About this task
Work out how many lines of the data below hold the string "understanding". Answer with that number alone.

-- Opening Marker --

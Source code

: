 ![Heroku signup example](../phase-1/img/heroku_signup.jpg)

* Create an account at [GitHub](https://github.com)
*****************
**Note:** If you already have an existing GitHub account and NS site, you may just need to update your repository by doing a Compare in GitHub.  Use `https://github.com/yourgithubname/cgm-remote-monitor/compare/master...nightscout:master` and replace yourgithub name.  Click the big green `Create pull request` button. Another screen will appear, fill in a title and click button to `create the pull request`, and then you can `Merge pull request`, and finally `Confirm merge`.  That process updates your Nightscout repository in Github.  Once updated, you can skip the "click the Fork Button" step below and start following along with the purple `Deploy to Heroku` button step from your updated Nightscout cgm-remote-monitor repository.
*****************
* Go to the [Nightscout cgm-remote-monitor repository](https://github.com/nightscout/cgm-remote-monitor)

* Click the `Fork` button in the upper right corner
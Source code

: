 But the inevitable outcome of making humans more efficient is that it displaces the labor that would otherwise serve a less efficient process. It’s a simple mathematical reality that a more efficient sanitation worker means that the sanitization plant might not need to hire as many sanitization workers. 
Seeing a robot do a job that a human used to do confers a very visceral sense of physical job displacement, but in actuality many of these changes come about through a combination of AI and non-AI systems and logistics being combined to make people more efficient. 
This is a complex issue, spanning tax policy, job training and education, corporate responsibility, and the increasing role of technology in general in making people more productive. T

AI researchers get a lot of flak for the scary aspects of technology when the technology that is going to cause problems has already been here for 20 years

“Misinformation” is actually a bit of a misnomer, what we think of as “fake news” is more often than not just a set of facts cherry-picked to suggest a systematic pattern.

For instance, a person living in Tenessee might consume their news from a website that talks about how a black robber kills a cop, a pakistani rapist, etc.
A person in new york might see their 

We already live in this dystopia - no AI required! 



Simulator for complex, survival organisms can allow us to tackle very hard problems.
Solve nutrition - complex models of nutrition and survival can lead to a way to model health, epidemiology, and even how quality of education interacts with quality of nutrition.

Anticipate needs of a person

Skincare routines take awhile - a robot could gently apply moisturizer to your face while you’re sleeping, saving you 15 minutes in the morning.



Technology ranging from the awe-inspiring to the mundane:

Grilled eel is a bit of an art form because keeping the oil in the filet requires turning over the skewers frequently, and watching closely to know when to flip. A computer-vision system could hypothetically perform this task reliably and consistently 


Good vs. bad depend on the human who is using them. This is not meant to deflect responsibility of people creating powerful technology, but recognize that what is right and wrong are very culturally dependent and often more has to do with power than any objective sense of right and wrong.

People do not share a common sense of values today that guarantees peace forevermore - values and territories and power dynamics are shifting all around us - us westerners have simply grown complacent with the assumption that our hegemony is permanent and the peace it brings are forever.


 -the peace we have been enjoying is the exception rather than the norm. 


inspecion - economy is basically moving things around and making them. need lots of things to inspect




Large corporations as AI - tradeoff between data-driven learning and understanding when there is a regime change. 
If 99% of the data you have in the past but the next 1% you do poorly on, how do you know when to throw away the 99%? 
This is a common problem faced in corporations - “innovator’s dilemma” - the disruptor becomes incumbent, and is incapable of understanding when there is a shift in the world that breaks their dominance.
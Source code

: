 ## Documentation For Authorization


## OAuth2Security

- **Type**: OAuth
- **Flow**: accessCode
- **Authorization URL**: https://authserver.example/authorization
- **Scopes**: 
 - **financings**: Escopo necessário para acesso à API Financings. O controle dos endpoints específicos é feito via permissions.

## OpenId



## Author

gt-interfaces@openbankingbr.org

-- Closing Marker --
-- Opening Marker --

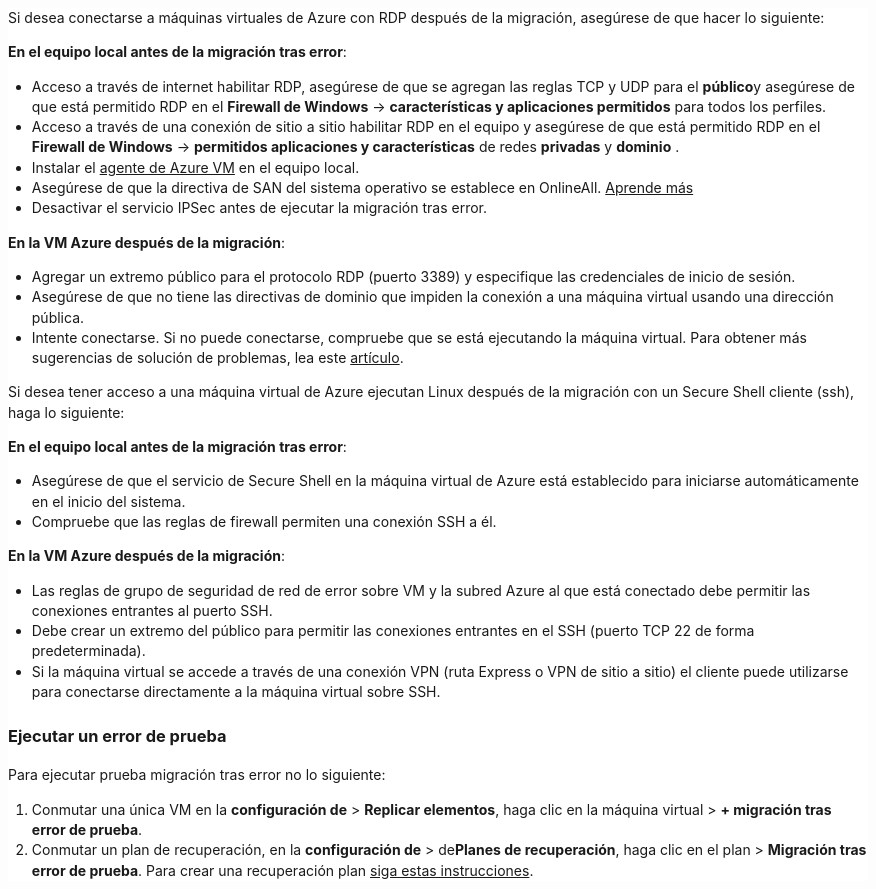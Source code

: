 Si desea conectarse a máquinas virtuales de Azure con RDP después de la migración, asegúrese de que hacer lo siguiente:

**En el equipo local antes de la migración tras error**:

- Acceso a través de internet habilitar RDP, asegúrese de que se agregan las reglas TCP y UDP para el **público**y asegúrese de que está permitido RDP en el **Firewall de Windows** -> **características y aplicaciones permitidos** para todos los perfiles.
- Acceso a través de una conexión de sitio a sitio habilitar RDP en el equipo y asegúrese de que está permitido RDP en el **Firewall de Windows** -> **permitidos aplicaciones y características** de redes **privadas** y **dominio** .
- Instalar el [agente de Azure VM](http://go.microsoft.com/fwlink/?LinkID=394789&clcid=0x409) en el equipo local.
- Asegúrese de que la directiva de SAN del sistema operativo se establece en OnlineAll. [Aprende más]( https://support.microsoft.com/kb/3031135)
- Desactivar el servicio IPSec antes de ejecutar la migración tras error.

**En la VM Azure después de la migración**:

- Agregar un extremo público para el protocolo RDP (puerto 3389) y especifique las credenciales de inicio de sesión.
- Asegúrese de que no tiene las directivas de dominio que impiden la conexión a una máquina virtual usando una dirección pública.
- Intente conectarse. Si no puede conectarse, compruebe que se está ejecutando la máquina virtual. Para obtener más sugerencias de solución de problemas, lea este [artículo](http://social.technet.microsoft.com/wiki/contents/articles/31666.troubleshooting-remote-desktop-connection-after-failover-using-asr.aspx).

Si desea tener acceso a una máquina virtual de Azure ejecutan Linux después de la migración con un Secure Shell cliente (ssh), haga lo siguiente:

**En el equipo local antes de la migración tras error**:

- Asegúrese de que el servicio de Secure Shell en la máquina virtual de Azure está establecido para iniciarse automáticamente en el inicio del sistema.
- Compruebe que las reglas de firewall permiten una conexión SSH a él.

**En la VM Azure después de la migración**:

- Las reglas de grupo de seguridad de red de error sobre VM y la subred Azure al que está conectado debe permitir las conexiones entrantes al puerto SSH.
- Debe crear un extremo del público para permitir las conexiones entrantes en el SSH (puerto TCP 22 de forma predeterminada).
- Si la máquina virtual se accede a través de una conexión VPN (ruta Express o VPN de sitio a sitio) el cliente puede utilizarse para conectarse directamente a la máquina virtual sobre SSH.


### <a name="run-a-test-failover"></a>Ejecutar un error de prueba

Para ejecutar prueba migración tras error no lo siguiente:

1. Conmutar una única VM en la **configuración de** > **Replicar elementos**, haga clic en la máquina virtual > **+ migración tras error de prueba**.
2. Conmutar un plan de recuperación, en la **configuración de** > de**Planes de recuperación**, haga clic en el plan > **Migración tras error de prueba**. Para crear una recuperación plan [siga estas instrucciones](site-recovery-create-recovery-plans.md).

-- Closing Marker --
-- Opening Marker --

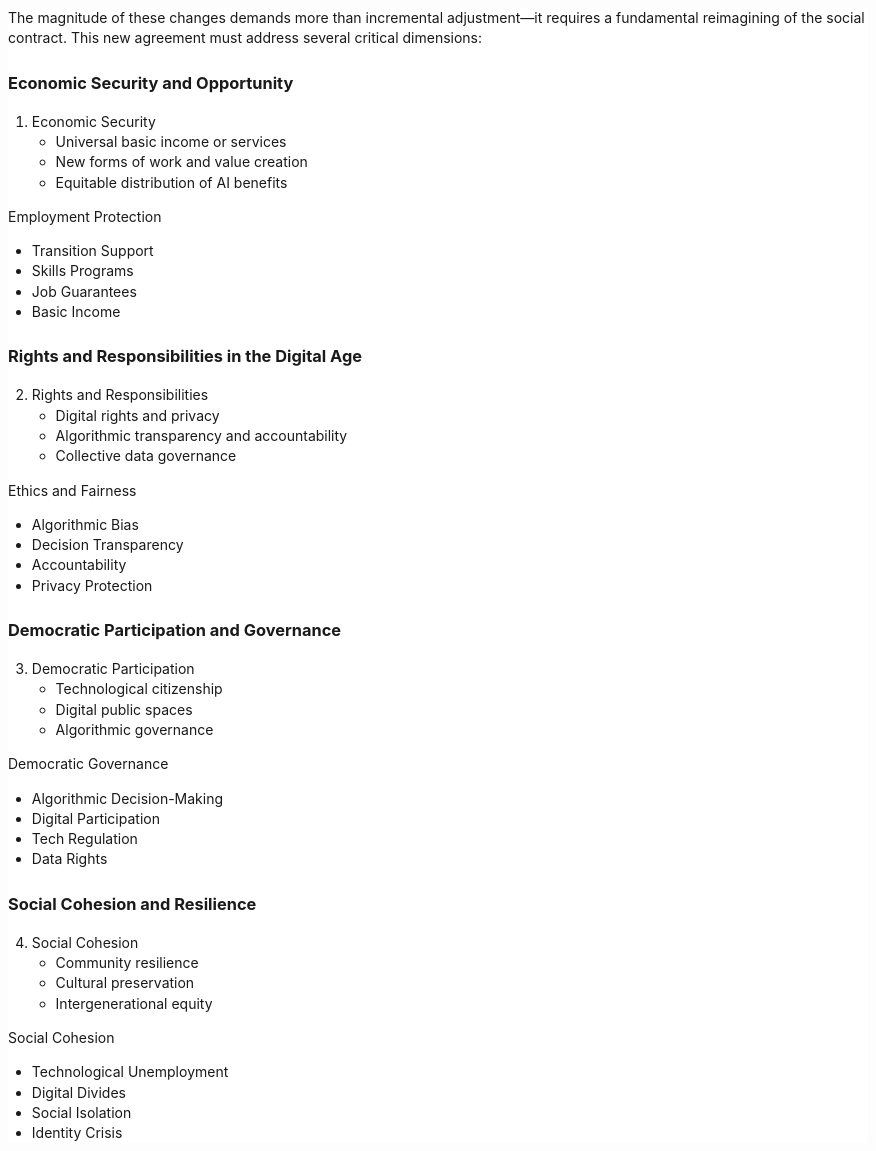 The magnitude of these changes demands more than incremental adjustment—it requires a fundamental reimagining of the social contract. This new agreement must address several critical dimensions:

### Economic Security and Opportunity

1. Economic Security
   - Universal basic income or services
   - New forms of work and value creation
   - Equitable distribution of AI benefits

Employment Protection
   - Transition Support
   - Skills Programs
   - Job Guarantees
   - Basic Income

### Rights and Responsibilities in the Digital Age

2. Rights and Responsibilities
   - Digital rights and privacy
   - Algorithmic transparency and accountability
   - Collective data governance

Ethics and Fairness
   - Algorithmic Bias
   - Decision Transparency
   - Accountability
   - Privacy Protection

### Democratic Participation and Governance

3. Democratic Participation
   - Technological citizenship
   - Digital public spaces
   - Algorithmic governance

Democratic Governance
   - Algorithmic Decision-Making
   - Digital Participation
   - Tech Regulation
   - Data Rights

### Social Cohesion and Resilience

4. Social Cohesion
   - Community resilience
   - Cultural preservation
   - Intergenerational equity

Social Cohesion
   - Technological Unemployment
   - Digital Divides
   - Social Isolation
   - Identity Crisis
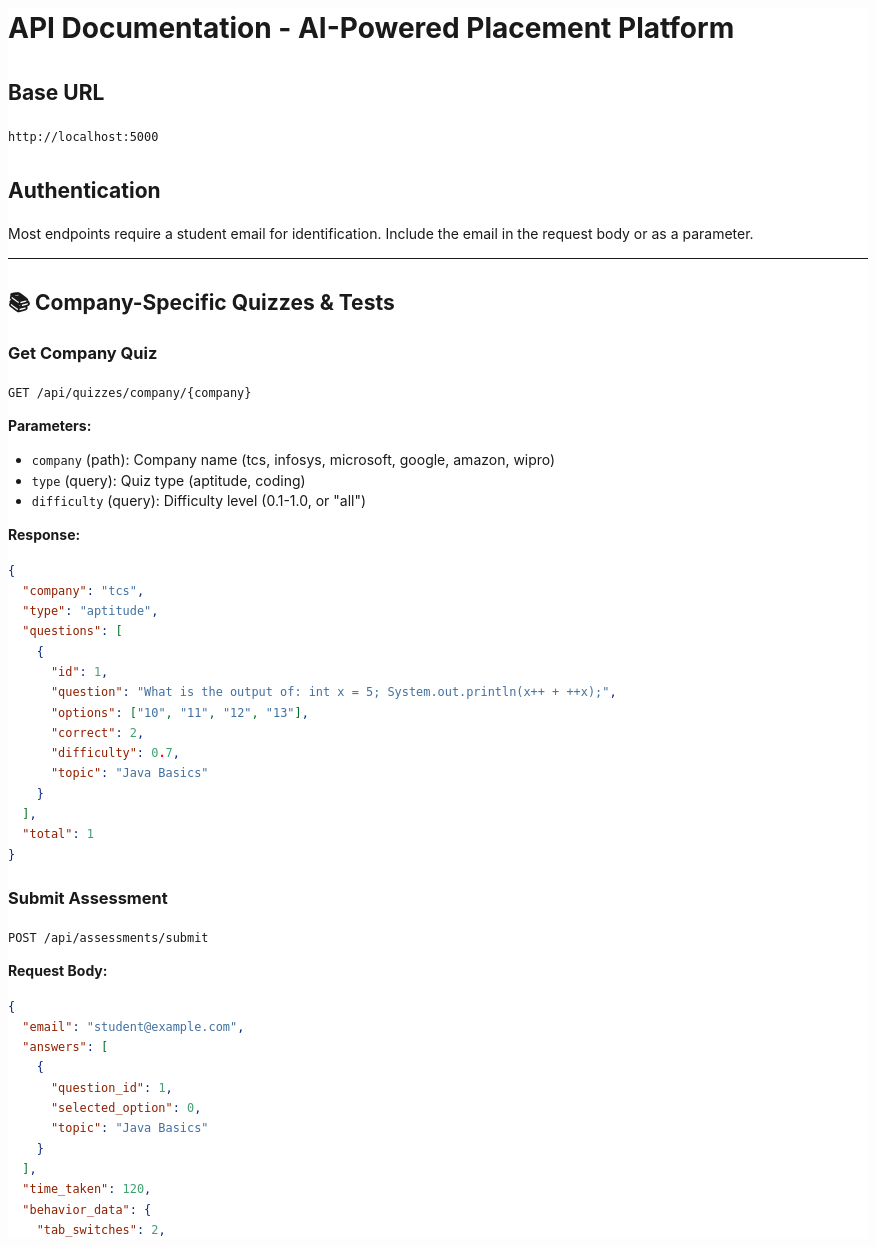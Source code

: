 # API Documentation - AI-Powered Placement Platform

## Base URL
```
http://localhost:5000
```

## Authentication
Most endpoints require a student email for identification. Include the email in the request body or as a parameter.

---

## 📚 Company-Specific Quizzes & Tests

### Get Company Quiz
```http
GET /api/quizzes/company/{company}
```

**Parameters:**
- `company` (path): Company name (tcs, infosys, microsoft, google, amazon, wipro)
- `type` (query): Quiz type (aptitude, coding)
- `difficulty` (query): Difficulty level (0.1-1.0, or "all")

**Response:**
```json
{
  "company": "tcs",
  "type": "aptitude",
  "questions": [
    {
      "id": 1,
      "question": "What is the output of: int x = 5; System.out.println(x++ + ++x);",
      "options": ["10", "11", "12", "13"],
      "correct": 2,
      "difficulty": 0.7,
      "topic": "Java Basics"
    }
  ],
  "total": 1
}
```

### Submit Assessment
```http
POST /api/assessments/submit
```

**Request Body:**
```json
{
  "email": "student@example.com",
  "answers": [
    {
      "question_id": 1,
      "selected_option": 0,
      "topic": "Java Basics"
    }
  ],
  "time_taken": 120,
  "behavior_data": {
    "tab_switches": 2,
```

-- Closing Marker --

Solution
2